Top of Data for review
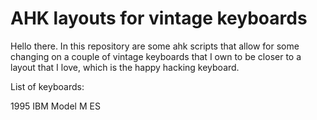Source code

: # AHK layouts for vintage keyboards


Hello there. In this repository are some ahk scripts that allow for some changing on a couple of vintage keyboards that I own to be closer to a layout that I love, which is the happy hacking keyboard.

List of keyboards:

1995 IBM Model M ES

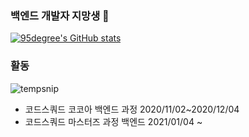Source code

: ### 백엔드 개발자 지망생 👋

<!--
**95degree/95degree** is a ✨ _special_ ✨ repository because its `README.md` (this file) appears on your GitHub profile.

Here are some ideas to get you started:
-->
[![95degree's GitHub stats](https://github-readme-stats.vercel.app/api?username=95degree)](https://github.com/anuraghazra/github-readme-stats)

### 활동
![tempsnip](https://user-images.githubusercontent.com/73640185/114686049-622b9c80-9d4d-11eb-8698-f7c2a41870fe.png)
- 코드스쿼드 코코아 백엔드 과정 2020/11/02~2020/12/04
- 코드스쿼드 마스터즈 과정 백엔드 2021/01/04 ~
Bottom of Data for review
Top of Data for review
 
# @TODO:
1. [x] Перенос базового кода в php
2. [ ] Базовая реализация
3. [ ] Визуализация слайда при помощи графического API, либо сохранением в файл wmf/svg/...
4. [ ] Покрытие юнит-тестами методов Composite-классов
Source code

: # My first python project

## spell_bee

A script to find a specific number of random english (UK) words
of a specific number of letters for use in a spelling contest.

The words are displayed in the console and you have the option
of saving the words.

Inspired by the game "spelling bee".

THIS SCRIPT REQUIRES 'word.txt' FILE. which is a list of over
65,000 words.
Bottom of Data for review
What to do ::
The answer is the lines above between the line holding "of saving the words." and the line holding "65,000 words.", inclusive, each written out exactly, and no others.

Answer to this exercise ::
of saving the words.

Inspired by the game "spelling bee".

THIS SCRIPT REQUIRES 'word.txt' FILE. which is a list of over
65,000 words.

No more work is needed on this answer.